_What is expected_: Look through the records below for lines containing the string "codebox", and report how many there are, nothing else.

_Provided data_:
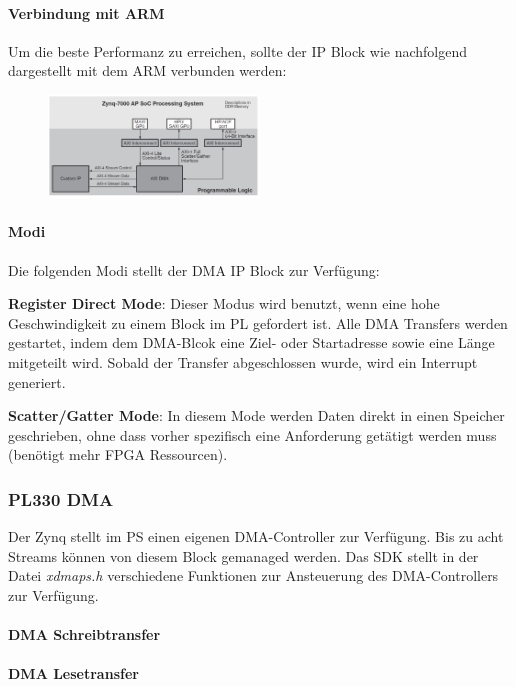 \begin{multicols}{2}
\paragraph{Verbindung mit ARM}
Um die beste  Performanz zu erreichen, sollte der IP Block wie nachfolgend dargestellt mit dem ARM verbunden werden:
\begin{figure}[H]
    \includegraphics[width=0.5\textwidth]{images/sdk_dmaip.png}
\end{figure}

\paragraph{Modi}
Die folgenden Modi stellt der DMA IP Block zur Verfügung:
\begin{compactitem}
    \item \textbf{Register Direct Mode}: Dieser Modus wird benutzt, wenn eine hohe Geschwindigkeit zu einem Block im PL gefordert ist. Alle DMA Transfers werden gestartet, indem dem DMA-Blcok eine Ziel- oder Startadresse sowie eine Länge mitgeteilt wird. Sobald der Transfer abgeschlossen wurde, wird ein Interrupt generiert.
    \item \textbf{Scatter/Gatter Mode}: In diesem Mode werden Daten direkt in einen Speicher geschrieben, ohne dass vorher spezifisch eine Anforderung getätigt werden muss (benötigt mehr FPGA Ressourcen).
\end{compactitem}
\end{multicols}
\subsubsection{PL330 DMA}
Der Zynq stellt im PS einen eigenen DMA-Controller zur Verfügung. Bis zu acht Streams können von diesem Block gemanaged werden. Das SDK stellt in der Datei \textit{xdmaps.h} verschiedene Funktionen zur Ansteuerung des DMA-Controllers zur Verfügung.

\paragraph{DMA Schreibtransfer}


\paragraph{DMA Lesetransfer}

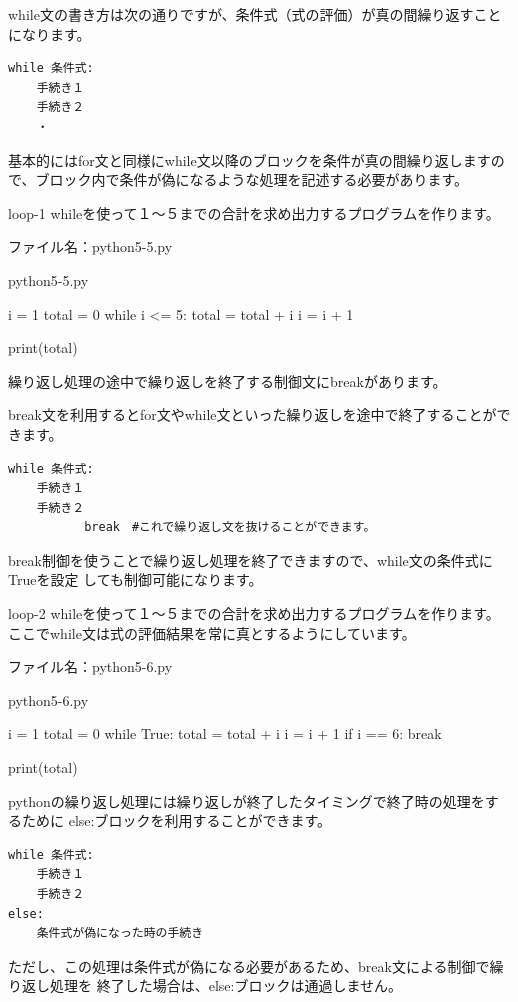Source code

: \documentclass[11pt,a4paper,dvipdfmx,titlepage]{jsreport}
\begin{document}
while文の書き方は次の通りですが、条件式（式の評価）が真の間繰り返すことになります。
\begin{verbatim}
while 条件式:
    手続き１
    手続き２
    ・
\end{verbatim}
基本的にはfor文と同様にwhile文以降のブロックを条件が真の間繰り返しますので、ブロック内で条件が偽になるような処理を記述する必要があります。
\begin{pabox}{loop-1}
whileを使って１～５までの合計を求め出力するプログラムを作ります。

ファイル名：python5-5.py
\begin{codebox}{python5-5.py}
\begin{listing}{1}
i = 1
total = 0
while i <= 5:
    total = total + i
    i = i + 1

print(total)
\end{listing}
\end{codebox}
\end{pabox}
繰り返し処理の途中で繰り返しを終了する制御文にbreakがあります。

break文を利用するとfor文やwhile文といった繰り返しを途中で終了することができます。

\begin{verbatim}
while 条件式:
    手続き１
    手続き２
    　　　　break　#これで繰り返し文を抜けることができます。
\end{verbatim}

break制御を使うことで繰り返し処理を終了できますので、while文の条件式にTrueを設定
しても制御可能になります。
\begin{pabox}{loop-2}
whileを使って１～５までの合計を求め出力するプログラムを作ります。
ここでwhile文は式の評価結果を常に真とするようにしています。

ファイル名：python5-6.py
\begin{codebox}{python5-6.py}
\begin{listing}{1}
i = 1
total = 0
while True:
    total = total + i
    i = i + 1
    if i == 6:
        break

print(total)
\end{listing}
\end{codebox}
\end{pabox}

pythonの繰り返し処理には繰り返しが終了したタイミングで終了時の処理をするために
else:ブロックを利用することができます。

\begin{verbatim}
while 条件式:
    手続き１
    手続き２
else:
    条件式が偽になった時の手続き
\end{verbatim}
ただし、この処理は条件式が偽になる必要があるため、break文による制御で繰り返し処理を
終了した場合は、else:ブロックは通過しません。
\end{document}
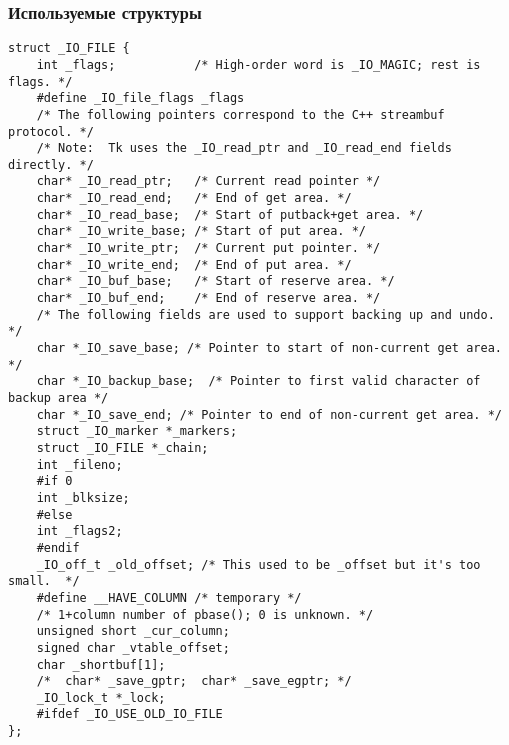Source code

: \subsubsection*{\large Используемые структуры}
\begin{lstlisting}[caption=Структура \_IO\_FILE]
struct _IO_FILE {
	int _flags;           /* High-order word is _IO_MAGIC; rest is flags. */
	#define _IO_file_flags _flags
	/* The following pointers correspond to the C++ streambuf protocol. */
	/* Note:  Tk uses the _IO_read_ptr and _IO_read_end fields directly. */
	char* _IO_read_ptr;   /* Current read pointer */
	char* _IO_read_end;   /* End of get area. */
	char* _IO_read_base;  /* Start of putback+get area. */
	char* _IO_write_base; /* Start of put area. */
	char* _IO_write_ptr;  /* Current put pointer. */
	char* _IO_write_end;  /* End of put area. */
	char* _IO_buf_base;   /* Start of reserve area. */
	char* _IO_buf_end;    /* End of reserve area. */
	/* The following fields are used to support backing up and undo. */
	char *_IO_save_base; /* Pointer to start of non-current get area. */
	char *_IO_backup_base;  /* Pointer to first valid character of backup area */
	char *_IO_save_end; /* Pointer to end of non-current get area. */
	struct _IO_marker *_markers;
	struct _IO_FILE *_chain;
	int _fileno;
	#if 0
	int _blksize;
	#else
	int _flags2;
	#endif
	_IO_off_t _old_offset; /* This used to be _offset but it's too small.  */
	#define __HAVE_COLUMN /* temporary */
	/* 1+column number of pbase(); 0 is unknown. */
	unsigned short _cur_column;
	signed char _vtable_offset;
	char _shortbuf[1];
	/*  char* _save_gptr;  char* _save_egptr; */
	_IO_lock_t *_lock;
	#ifdef _IO_USE_OLD_IO_FILE
};
\end{lstlisting}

_Exercise answer_: 4